Is that the one with a bunch of "we didn't rip this, we swear" OSP assets in it? Where you could get married to an imperial princess and request a regiment of troops from the Emperor himself? If it is the same one I'm thinking about, it had a more RTS style command system and bigger maps (in proportion to its size) in general.

(Also it was buggy as ****.)
 
Maybe orders such as Shield Wall should be something that you unlock through a Tactics perk.
Or they could add some new advanced orders that you can give to troops, and you need high level tactics to learn them.
I like the idea behind this, adding extra formations that a player can unlock as he levels up his tactics. It makes perfect sense too and would carry the skill further away from being a simulation-only skill.
 
Is that the one with a bunch of "we didn't rip this, we swear" OSP assets in it?
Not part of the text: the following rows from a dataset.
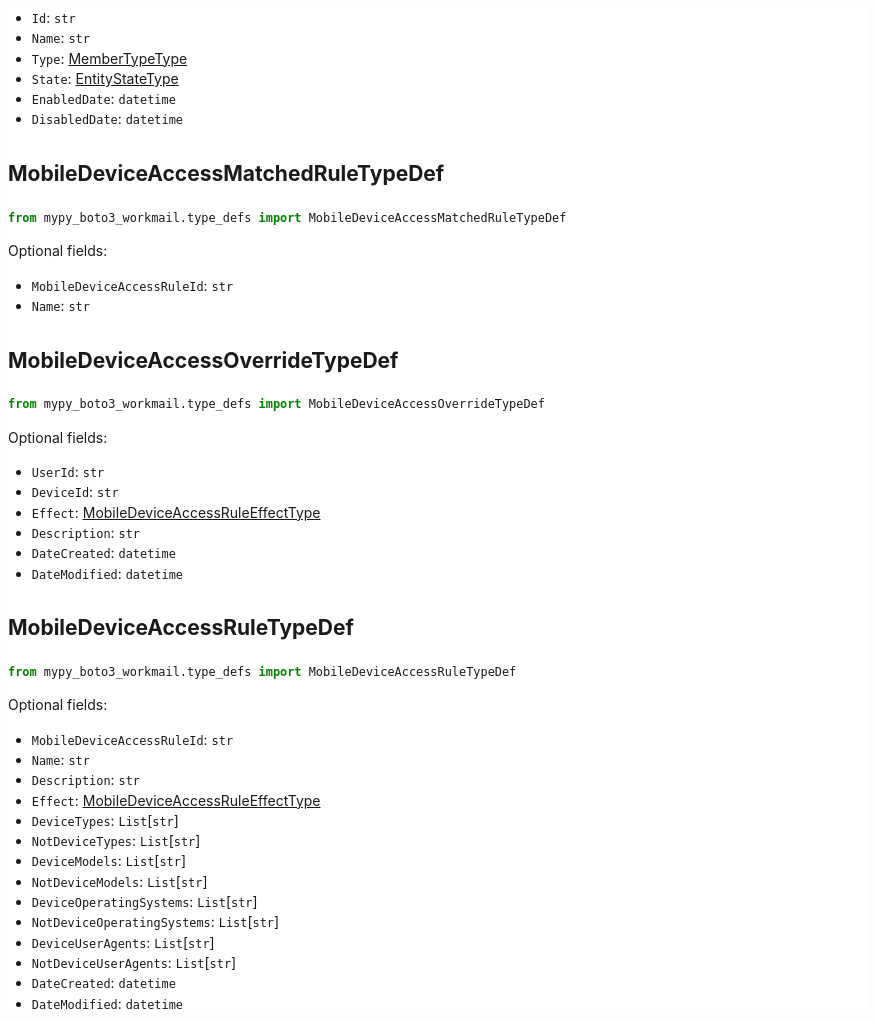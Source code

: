 - `Id`: `str`
- `Name`: `str`
- `Type`: [MemberTypeType](./literals.md#membertypetype)
- `State`: [EntityStateType](./literals.md#entitystatetype)
- `EnabledDate`: `datetime`
- `DisabledDate`: `datetime`

## MobileDeviceAccessMatchedRuleTypeDef

```python
from mypy_boto3_workmail.type_defs import MobileDeviceAccessMatchedRuleTypeDef
```

Optional fields:

- `MobileDeviceAccessRuleId`: `str`
- `Name`: `str`

## MobileDeviceAccessOverrideTypeDef

```python
from mypy_boto3_workmail.type_defs import MobileDeviceAccessOverrideTypeDef
```

Optional fields:

- `UserId`: `str`
- `DeviceId`: `str`
- `Effect`:
  [MobileDeviceAccessRuleEffectType](./literals.md#mobiledeviceaccessruleeffecttype)
- `Description`: `str`
- `DateCreated`: `datetime`
- `DateModified`: `datetime`

## MobileDeviceAccessRuleTypeDef

```python
from mypy_boto3_workmail.type_defs import MobileDeviceAccessRuleTypeDef
```

Optional fields:

- `MobileDeviceAccessRuleId`: `str`
- `Name`: `str`
- `Description`: `str`
- `Effect`:
  [MobileDeviceAccessRuleEffectType](./literals.md#mobiledeviceaccessruleeffecttype)
- `DeviceTypes`: `List`\[`str`\]
- `NotDeviceTypes`: `List`\[`str`\]
- `DeviceModels`: `List`\[`str`\]
- `NotDeviceModels`: `List`\[`str`\]
- `DeviceOperatingSystems`: `List`\[`str`\]
- `NotDeviceOperatingSystems`: `List`\[`str`\]
- `DeviceUserAgents`: `List`\[`str`\]
- `NotDeviceUserAgents`: `List`\[`str`\]
- `DateCreated`: `datetime`
- `DateModified`: `datetime`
Where you could get married to an imperial princess and request a regiment of troops from the Emperor himself? If it is the same one I'm thinking about, it had a more RTS style command system and bigger maps (in proportion to its size) in general.

(Also it was buggy as ****.)
It might be the same one. I know they licensed the Warband engine, but I don't recall anything about ripped assets. It seemed like it was using a lot of the same assets as some of the other big chinese mods, but I have no idea where they came from. The game did have quite a few bugs and a hilariously awful translation, but if you could look past that, it had some very interesting design ideas in it. I always tried to recommend it to mod authors, who might be able to borrow some of its ideas. Like, it had a freelancer system that was actually pretty fun and rewarding, and probably the most complex and in-depth custom troop systems I'd ever seen. Too complex to be fun, but interesting nonetheless.
 
What was cool about the Gloria Sinica formations is that they applied to your whole army. So there'd be formations like "Flying Crane Wings" with the archers fanned out on the wings with the infantry up ahead in the center as the crane's head and the cav in reserve as the tail. Or there was one anti-horse archer formation where your troops set up a circle of wagons with the archers in the center, the infantry guarding the gaps between the wagons and the cavalry outside charging the enemy HAs. You could still use all the regular Warband orders, these just existed at a higher army level. That game actually had a surprisingly good "delegate commands" option too. My troops would do pretty well just fighting on their own without my input.
I couldn't figure out how to make it in english so I refunded it. Looked pretty cool though.